**TASK INSTRUCTIONS:** Retype the records exactly, with nothing added or dropped.

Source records
—————

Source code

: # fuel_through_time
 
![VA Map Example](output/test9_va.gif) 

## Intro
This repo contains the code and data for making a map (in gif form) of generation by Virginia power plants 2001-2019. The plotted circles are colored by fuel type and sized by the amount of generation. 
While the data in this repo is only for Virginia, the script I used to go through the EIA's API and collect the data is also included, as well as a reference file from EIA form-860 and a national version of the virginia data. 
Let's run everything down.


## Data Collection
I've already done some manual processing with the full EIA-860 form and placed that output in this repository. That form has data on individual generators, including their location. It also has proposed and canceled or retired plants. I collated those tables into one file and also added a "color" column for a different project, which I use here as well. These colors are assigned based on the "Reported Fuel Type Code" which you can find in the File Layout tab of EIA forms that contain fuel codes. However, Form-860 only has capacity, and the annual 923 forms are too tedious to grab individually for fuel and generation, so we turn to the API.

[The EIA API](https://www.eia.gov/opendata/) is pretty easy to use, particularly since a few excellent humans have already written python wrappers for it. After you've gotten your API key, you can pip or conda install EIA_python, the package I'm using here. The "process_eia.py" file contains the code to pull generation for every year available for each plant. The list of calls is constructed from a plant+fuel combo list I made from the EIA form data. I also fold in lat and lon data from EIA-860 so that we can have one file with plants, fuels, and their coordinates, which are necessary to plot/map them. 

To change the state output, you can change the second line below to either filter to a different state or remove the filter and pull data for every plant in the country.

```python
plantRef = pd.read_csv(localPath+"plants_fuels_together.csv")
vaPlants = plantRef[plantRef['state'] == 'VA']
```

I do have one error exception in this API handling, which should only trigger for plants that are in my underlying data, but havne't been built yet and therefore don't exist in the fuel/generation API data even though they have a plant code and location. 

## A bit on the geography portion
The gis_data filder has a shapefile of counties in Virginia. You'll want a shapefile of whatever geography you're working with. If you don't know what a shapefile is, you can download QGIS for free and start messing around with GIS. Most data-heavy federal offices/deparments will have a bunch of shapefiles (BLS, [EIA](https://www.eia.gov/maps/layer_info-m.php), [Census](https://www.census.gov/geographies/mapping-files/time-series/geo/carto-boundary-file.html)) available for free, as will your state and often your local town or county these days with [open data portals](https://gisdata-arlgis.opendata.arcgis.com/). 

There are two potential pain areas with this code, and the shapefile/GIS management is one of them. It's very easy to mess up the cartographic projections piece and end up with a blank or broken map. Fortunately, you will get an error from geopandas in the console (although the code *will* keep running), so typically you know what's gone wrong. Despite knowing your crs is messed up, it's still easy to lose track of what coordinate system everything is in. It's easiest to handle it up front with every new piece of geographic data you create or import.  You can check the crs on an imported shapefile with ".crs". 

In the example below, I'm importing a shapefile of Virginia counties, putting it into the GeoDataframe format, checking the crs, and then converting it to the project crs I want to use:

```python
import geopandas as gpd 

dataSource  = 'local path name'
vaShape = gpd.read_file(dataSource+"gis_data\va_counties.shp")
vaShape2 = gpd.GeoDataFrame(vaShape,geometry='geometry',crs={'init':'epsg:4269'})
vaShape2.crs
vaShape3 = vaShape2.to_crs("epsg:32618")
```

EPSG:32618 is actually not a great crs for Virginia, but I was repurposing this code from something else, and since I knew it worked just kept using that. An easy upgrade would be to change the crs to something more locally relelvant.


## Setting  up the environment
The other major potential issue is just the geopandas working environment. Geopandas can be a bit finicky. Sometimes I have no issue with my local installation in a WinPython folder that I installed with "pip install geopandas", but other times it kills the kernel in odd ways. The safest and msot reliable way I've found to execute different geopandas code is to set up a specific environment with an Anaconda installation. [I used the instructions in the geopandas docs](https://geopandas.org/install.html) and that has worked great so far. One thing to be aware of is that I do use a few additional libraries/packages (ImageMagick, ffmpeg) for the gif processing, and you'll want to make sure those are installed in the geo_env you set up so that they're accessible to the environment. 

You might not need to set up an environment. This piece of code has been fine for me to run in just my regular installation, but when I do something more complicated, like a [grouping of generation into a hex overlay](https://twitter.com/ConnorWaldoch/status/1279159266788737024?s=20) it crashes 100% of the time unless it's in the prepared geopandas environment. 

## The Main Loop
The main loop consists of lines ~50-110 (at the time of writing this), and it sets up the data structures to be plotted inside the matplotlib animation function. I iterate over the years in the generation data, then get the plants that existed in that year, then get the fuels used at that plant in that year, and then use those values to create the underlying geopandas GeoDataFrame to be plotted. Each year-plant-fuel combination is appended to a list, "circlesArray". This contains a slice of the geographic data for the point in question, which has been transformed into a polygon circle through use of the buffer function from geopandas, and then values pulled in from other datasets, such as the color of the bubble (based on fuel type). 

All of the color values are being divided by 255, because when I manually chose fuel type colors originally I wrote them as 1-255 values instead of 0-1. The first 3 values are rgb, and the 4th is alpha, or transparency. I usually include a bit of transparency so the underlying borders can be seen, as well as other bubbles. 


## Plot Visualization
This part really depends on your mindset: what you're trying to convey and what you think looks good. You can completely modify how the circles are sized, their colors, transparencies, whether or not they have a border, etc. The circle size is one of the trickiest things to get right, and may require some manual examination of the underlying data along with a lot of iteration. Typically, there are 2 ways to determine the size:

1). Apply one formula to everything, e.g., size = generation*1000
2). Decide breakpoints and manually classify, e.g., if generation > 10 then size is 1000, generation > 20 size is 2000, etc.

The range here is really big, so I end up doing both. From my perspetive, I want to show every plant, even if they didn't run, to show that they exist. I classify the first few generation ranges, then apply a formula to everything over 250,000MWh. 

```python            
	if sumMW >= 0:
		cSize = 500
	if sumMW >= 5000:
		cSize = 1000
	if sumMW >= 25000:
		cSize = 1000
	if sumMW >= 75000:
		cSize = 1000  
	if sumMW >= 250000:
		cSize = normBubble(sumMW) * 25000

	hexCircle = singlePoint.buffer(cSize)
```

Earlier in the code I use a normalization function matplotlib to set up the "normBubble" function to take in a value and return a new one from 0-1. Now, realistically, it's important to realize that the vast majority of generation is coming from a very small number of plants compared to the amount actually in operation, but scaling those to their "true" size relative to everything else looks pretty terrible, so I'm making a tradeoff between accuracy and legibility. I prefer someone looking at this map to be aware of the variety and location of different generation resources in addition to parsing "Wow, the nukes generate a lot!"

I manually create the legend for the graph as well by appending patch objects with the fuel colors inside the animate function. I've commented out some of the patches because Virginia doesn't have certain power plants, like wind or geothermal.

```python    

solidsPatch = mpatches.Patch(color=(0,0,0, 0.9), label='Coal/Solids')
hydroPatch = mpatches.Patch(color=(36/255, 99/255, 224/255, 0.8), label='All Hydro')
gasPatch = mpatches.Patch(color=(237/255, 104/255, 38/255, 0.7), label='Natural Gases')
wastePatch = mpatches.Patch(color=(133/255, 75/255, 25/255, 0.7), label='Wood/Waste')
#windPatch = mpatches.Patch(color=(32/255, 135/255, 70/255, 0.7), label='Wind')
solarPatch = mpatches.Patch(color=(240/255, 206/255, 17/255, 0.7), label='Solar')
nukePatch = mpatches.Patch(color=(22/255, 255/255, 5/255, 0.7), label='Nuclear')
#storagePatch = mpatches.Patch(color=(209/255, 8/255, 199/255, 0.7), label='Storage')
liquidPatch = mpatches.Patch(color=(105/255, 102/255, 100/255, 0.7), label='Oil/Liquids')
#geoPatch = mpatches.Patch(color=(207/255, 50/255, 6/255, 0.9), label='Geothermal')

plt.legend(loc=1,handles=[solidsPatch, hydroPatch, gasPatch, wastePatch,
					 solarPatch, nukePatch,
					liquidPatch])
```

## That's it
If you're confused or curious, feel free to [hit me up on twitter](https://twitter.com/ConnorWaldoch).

—————

**EXPECTED ANSWER:**
Source code

: # fuel_through_time
 
![VA Map Example](output/test9_va.gif) 

## Intro
This repo contains the code and data for making a map (in gif form) of generation by Virginia power plants 2001-2019. The plotted circles are colored by fuel type and sized by the amount of generation. 
While the data in this repo is only for Virginia, the script I used to go through the EIA's API and collect the data is also included, as well as a reference file from EIA form-860 and a national version of the virginia data. 
Let's run everything down.


## Data Collection
I've already done some manual processing with the full EIA-860 form and placed that output in this repository. That form has data on individual generators, including their location. It also has proposed and canceled or retired plants. I collated those tables into one file and also added a "color" column for a different project, which I use here as well. These colors are assigned based on the "Reported Fuel Type Code" which you can find in the File Layout tab of EIA forms that contain fuel codes. However, Form-860 only has capacity, and the annual 923 forms are too tedious to grab individually for fuel and generation, so we turn to the API.

[The EIA API](https://www.eia.gov/opendata/) is pretty easy to use, particularly since a few excellent humans have already written python wrappers for it. After you've gotten your API key, you can pip or conda install EIA_python, the package I'm using here. The "process_eia.py" file contains the code to pull generation for every year available for each plant. The list of calls is constructed from a plant+fuel combo list I made from the EIA form data. I also fold in lat and lon data from EIA-860 so that we can have one file with plants, fuels, and their coordinates, which are necessary to plot/map them. 

To change the state output, you can change the second line below to either filter to a different state or remove the filter and pull data for every plant in the country.

```python
plantRef = pd.read_csv(localPath+"plants_fuels_together.csv")
vaPlants = plantRef[plantRef['state'] == 'VA']
```

I do have one error exception in this API handling, which should only trigger for plants that are in my underlying data, but havne't been built yet and therefore don't exist in the fuel/generation API data even though they have a plant code and location. 

## A bit on the geography portion
The gis_data filder has a shapefile of counties in Virginia. You'll want a shapefile of whatever geography you're working with. If you don't know what a shapefile is, you can download QGIS for free and start messing around with GIS. Most data-heavy federal offices/deparments will have a bunch of shapefiles (BLS, [EIA](https://www.eia.gov/maps/layer_info-m.php), [Census](https://www.census.gov/geographies/mapping-files/time-series/geo/carto-boundary-file.html)) available for free, as will your state and often your local town or county these days with [open data portals](https://gisdata-arlgis.opendata.arcgis.com/). 

There are two potential pain areas with this code, and the shapefile/GIS management is one of them. It's very easy to mess up the cartographic projections piece and end up with a blank or broken map. Fortunately, you will get an error from geopandas in the console (although the code *will* keep running), so typically you know what's gone wrong. Despite knowing your crs is messed up, it's still easy to lose track of what coordinate system everything is in. It's easiest to handle it up front with every new piece of geographic data you create or import.  You can check the crs on an imported shapefile with ".crs". 

In the example below, I'm importing a shapefile of Virginia counties, putting it into the GeoDataframe format, checking the crs, and then converting it to the project crs I want to use:

```python
import geopandas as gpd 

dataSource  = 'local path name'
vaShape = gpd.read_file(dataSource+"gis_data\va_counties.shp")
vaShape2 = gpd.GeoDataFrame(vaShape,geometry='geometry',crs={'init':'epsg:4269'})
vaShape2.crs
vaShape3 = vaShape2.to_crs("epsg:32618")
```

EPSG:32618 is actually not a great crs for Virginia, but I was repurposing this code from something else, and since I knew it worked just kept using that. An easy upgrade would be to change the crs to something more locally relelvant.


## Setting  up the environment
The other major potential issue is just the geopandas working environment. Geopandas can be a bit finicky. Sometimes I have no issue with my local installation in a WinPython folder that I installed with "pip install geopandas", but other times it kills the kernel in odd ways. The safest and msot reliable way I've found to execute different geopandas code is to set up a specific environment with an Anaconda installation. [I used the instructions in the geopandas docs](https://geopandas.org/install.html) and that has worked great so far. One thing to be aware of is that I do use a few additional libraries/packages (ImageMagick, ffmpeg) for the gif processing, and you'll want to make sure those are installed in the geo_env you set up so that they're accessible to the environment. 

You might not need to set up an environment. This piece of code has been fine for me to run in just my regular installation, but when I do something more complicated, like a [grouping of generation into a hex overlay](https://twitter.com/ConnorWaldoch/status/1279159266788737024?s=20) it crashes 100% of the time unless it's in the prepared geopandas environment. 

## The Main Loop
The main loop consists of lines ~50-110 (at the time of writing this), and it sets up the data structures to be plotted inside the matplotlib animation function. I iterate over the years in the generation data, then get the plants that existed in that year, then get the fuels used at that plant in that year, and then use those values to create the underlying geopandas GeoDataFrame to be plotted. Each year-plant-fuel combination is appended to a list, "circlesArray". This contains a slice of the geographic data for the point in question, which has been transformed into a polygon circle through use of the buffer function from geopandas, and then values pulled in from other datasets, such as the color of the bubble (based on fuel type). 

All of the color values are being divided by 255, because when I manually chose fuel type colors originally I wrote them as 1-255 values instead of 0-1. The first 3 values are rgb, and the 4th is alpha, or transparency. I usually include a bit of transparency so the underlying borders can be seen, as well as other bubbles. 


## Plot Visualization
This part really depends on your mindset: what you're trying to convey and what you think looks good. You can completely modify how the circles are sized, their colors, transparencies, whether or not they have a border, etc. The circle size is one of the trickiest things to get right, and may require some manual examination of the underlying data along with a lot of iteration. Typically, there are 2 ways to determine the size:

1). Apply one formula to everything, e.g., size = generation*1000
2). Decide breakpoints and manually classify, e.g., if generation > 10 then size is 1000, generation > 20 size is 2000, etc.

The range here is really big, so I end up doing both. From my perspetive, I want to show every plant, even if they didn't run, to show that they exist. I classify the first few generation ranges, then apply a formula to everything over 250,000MWh. 

```python            
	if sumMW >= 0:
		cSize = 500
	if sumMW >= 5000:
		cSize = 1000
	if sumMW >= 25000:
		cSize = 1000
	if sumMW >= 75000:
		cSize = 1000  
	if sumMW >= 250000:
		cSize = normBubble(sumMW) * 25000

	hexCircle = singlePoint.buffer(cSize)
```

Earlier in the code I use a normalization function matplotlib to set up the "normBubble" function to take in a value and return a new one from 0-1. Now, realistically, it's important to realize that the vast majority of generation is coming from a very small number of plants compared to the amount actually in operation, but scaling those to their "true" size relative to everything else looks pretty terrible, so I'm making a tradeoff between accuracy and legibility. I prefer someone looking at this map to be aware of the variety and location of different generation resources in addition to parsing "Wow, the nukes generate a lot!"

I manually create the legend for the graph as well by appending patch objects with the fuel colors inside the animate function. I've commented out some of the patches because Virginia doesn't have certain power plants, like wind or geothermal.

```python    

solidsPatch = mpatches.Patch(color=(0,0,0, 0.9), label='Coal/Solids')
hydroPatch = mpatches.Patch(color=(36/255, 99/255, 224/255, 0.8), label='All Hydro')
gasPatch = mpatches.Patch(color=(237/255, 104/255, 38/255, 0.7), label='Natural Gases')
wastePatch = mpatches.Patch(color=(133/255, 75/255, 25/255, 0.7), label='Wood/Waste')
#windPatch = mpatches.Patch(color=(32/255, 135/255, 70/255, 0.7), label='Wind')
solarPatch = mpatches.Patch(color=(240/255, 206/255, 17/255, 0.7), label='Solar')
nukePatch = mpatches.Patch(color=(22/255, 255/255, 5/255, 0.7), label='Nuclear')
#storagePatch = mpatches.Patch(color=(209/255, 8/255, 199/255, 0.7), label='Storage')
liquidPatch = mpatches.Patch(color=(105/255, 102/255, 100/255, 0.7), label='Oil/Liquids')
#geoPatch = mpatches.Patch(color=(207/255, 50/255, 6/255, 0.9), label='Geothermal')

plt.legend(loc=1,handles=[solidsPatch, hydroPatch, gasPatch, wastePatch,
					 solarPatch, nukePatch,
					liquidPatch])
```

## That's it
If you're confused or curious, feel free to [hit me up on twitter](https://twitter.com/ConnorWaldoch).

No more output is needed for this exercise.